Campbell v. Washington County Technical College, No. 98-cv-247-B, at A-9 (D. Me. Oct. 28, 1999) (internal citations and footnote omitted). After a careful review of the record and the pertinent case law, we agree with the district court's ruling.
B. James R. Morrell and Maurice E. Marden
Plaintiffs argue that the district court erred in labeling the individual defendants"employees" of the College. This designation shields the defendants from liability, pursuant to Me. Rev. Stat. Ann. tit. 14, § 8111(1) (West Supp. 1999). Plaintiffs contend that, under Maine law, the individual defendants were independent contractors based on the language of the snow removal contract. The contract states, in pertinent part:
Independent Capacity. The parties hereto agree that the Contractor, and any agents and employees of the Contractor, in the performance of this agreement, shall act in an independent capacity and not as officers, employees or agents of MTCS.
Defendants contend that Maine courts have never deemed the language in a potentially self-serving form contract to be dispositive on this issue. Rather, defendants argue, the district court correctly applied the eight-factor test established by Murray's Case, 154 A. 352 (Me. 1931), to determine whether the individual defendants were employees or independent contractors.

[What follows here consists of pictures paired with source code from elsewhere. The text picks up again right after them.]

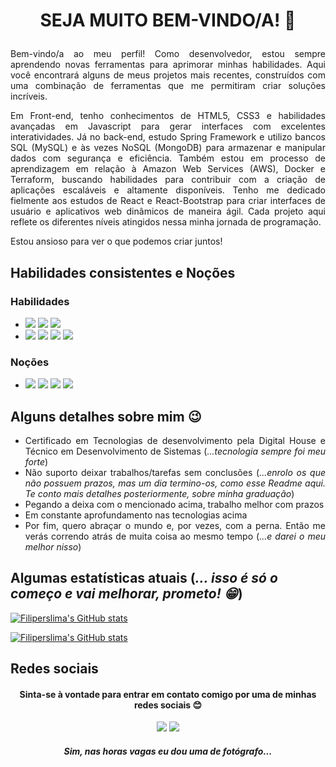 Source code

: ###

<!--
**filiperslima/filiperslima** is a ✨ _special_ ✨ repository because its `README.md` (this file) appears on your GitHub profile.

Here are some ideas to get you started:

- 🔭 I’m currently working on ...
- 🌱 I’m currently learning ...
- 👯 I’m looking to collaborate on ...
- 🤔 I’m looking for help with ...
- 💬 Ask me about ...
- 📫 How to reach me: ...
- 😄 Pronouns: ...
- ⚡ Fun fact: ...
-->
# <p align="center">SEJA MUITO BEM-VINDO/A! 👋 <i class="devicon-linkedin-plain-wordmark colored"></i></p>
<p align="justify"> Bem-vindo/a ao meu perfil! Como desenvolvedor, estou sempre aprendendo novas ferramentas para aprimorar minhas habilidades. Aqui você encontrará alguns de meus projetos mais recentes, construídos com uma combinação de ferramentas que me permitiram criar soluções incríveis.</p>

<p align="justify">Em Front-end, tenho conhecimentos de HTML5, CSS3 e habilidades avançadas em Javascript para gerar interfaces com excelentes interatividades. Já no back-end, estudo Spring Framework e utilizo bancos SQL (MySQL) e às vezes NoSQL (MongoDB) para armazenar e manipular dados com segurança e eficiência. Também estou em processo de aprendizagem em relação à Amazon Web Services (AWS), Docker e Terraform, buscando habilidades para contribuir com a criação de aplicações escaláveis e altamente disponíveis. Tenho me dedicado fielmente aos estudos de  React e React-Bootstrap para criar interfaces de usuário e aplicativos web dinâmicos de maneira ágil. Cada projeto aqui reflete os diferentes níveis atingidos nessa minha jornada de programação. </p>

<p>Estou ansioso para ver o que podemos criar juntos!</p>

## Habilidades consistentes e Noções
 ### Habilidades
<ul>
<li>
<img src="https://img.shields.io/badge/JavaScript-323330?style=for-the-badge&logo=javascript&logoColor=F7DF1E" />
<img src="https://img.shields.io/badge/HTML5-E34F26?style=for-the-badge&logo=html5&logoColor=white"/>
<img src="https://img.shields.io/badge/CSS3-1572B6?style=for-the-badge&logo=css3&logoColor=white"/>
</li>
<li>
<img src="https://img.shields.io/badge/React-20232A?style=for-the-badge&logo=react&logoColor=61DAFB" />
<img src="https://img.shields.io/badge/Bootstrap-563D7C?style=for-the-badge&logo=bootstrap&logoColor=white" />
<img src="https://img.shields.io/badge/MySQL-005C84?style=for-the-badge&logo=mysql&logoColor=white"/>
<img src="https://img.shields.io/badge/Spring-6DB33F?style=for-the-badge&logo=spring&logoColor=white"/>
</li>
</ul>
<h3>Noções</h3>
<ul>
<li>
<img src="https://img.shields.io/badge/Amazon_AWS-FF9900?style=for-the-badge&logo=amazonaws&logoColor=white" />
<img src="https://img.shields.io/badge/Terraform-7B42BC?style=for-the-badge&logo=terraform&logoColor=white"/>
<img src="https://img.shields.io/badge/Docker-2CA5E0?style=for-the-badge&logo=docker&logoColor=white"/>
<img src="https://img.shields.io/badge/MongoDB-4EA94B?style=for-the-badge&logo=mongodb&logoColor=white"/>
</li>
</ul>

## Alguns detalhes sobre mim 😉


<ul align="justify" >
 <li>Certificado em Tecnologias de desenvolvimento pela Digital House e Técnico em Desenvolvimento de Sistemas (<i>...tecnologia sempre foi meu forte</i>)</li>
 <li>Não suporto deixar trabalhos/tarefas sem conclusões (<i>...enrolo os que não possuem prazos, mas um dia termino-os, como esse Readme aqui. Te conto mais detalhes posteriormente, sobre minha graduação</i>)</li>
 <li>Pegando a deixa com o mencionado acima, trabalho melhor com prazos</li>
 <li>Em constante aprofundamento nas tecnologias acima</li>
 <li>Por fim, quero abraçar o mundo e, por vezes, com a perna. Então me verás correndo atrás de muita coisa ao mesmo tempo (<i>...e darei o meu melhor nisso</i>)</li>
</ul>

## Algumas estatísticas atuais (<i size="5px">... isso é só o começo e vai melhorar, prometo! 😁</i>)

[![Filiperslima's GitHub stats](https://github-readme-stats.vercel.app/api?username=filiperslima)](https://github.com/filiperslima/github-readme-stats)


[![Filiperslima's GitHub stats](https://github-profile-summary-cards.vercel.app/api/cards/profile-details?username=filiperslima)](https://github.com/filiperslima/github-readme-stats)
 
## Redes sociais
<h4 align="center">Sinta-se à vontade para entrar em contato comigo por uma de minhas redes sociais 😊</h4>
<div align="center">
<a href="https://www.linkedin.com/in/filipe-rodrigues-7433a01b9/" target="_blank"><img src="https://img.shields.io/badge/LinkedIn-0077B5?style=for-the-badge&logo=linkedin&logoColor=white"></a>
<a href="https://www.instagram.com/filiperslima/" target="_blank"><img src="https://img.shields.io/badge/Instagram-E4405F?style=for-the-badge&logo=instagram&logoColor=white"></a>
 <h5 font-size="2px">Sim, nas horas vagas eu dou uma de fotógrafo...</h5>
</div>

Maine courts follow the oft-stated rule that the legal relationship between the parties does not turn on the label the parties themselves attach. See Legassie v. Bangor Publ'g Co., 741 A.2d 442, 445 (Me. 1999) (holding that contractual language is merely a factor in the Murray's Case test); Lewiston Daily Sun v. Unemployment Ins. Comm'n, 733 A.2d 344, 345 (Me. 1999) (holding that despite a contract that termed a worker an independent contractor, the worker was, as a matter of law, an employee); Northeast Ins. Co. v. Soucy, 693 A.2d 1141, 1144 (Me. 1997) (holding that no one factor in the test controls). Rather, the legal relationship is determined by the test laid out in Murray's Case. See Legassie, 741 A.2d at 445. The factors of the test are as follows:
(1) the existence of a contract for the performance by a person of a certain piece or kind of work at a fixed price;
(2) independent nature of his business or his distinct calling;
(3) his employment of assistants with the right to supervise their activities;
(4) his obligation to furnish necessary tools, supplies, and materials;
(5) his right to control the progress of the work except as to the final results;
(6) the time for which the workman is employed;
(7) the method of payment, whether by time or by job;
(8) whether the work is part of the regular business of the employer.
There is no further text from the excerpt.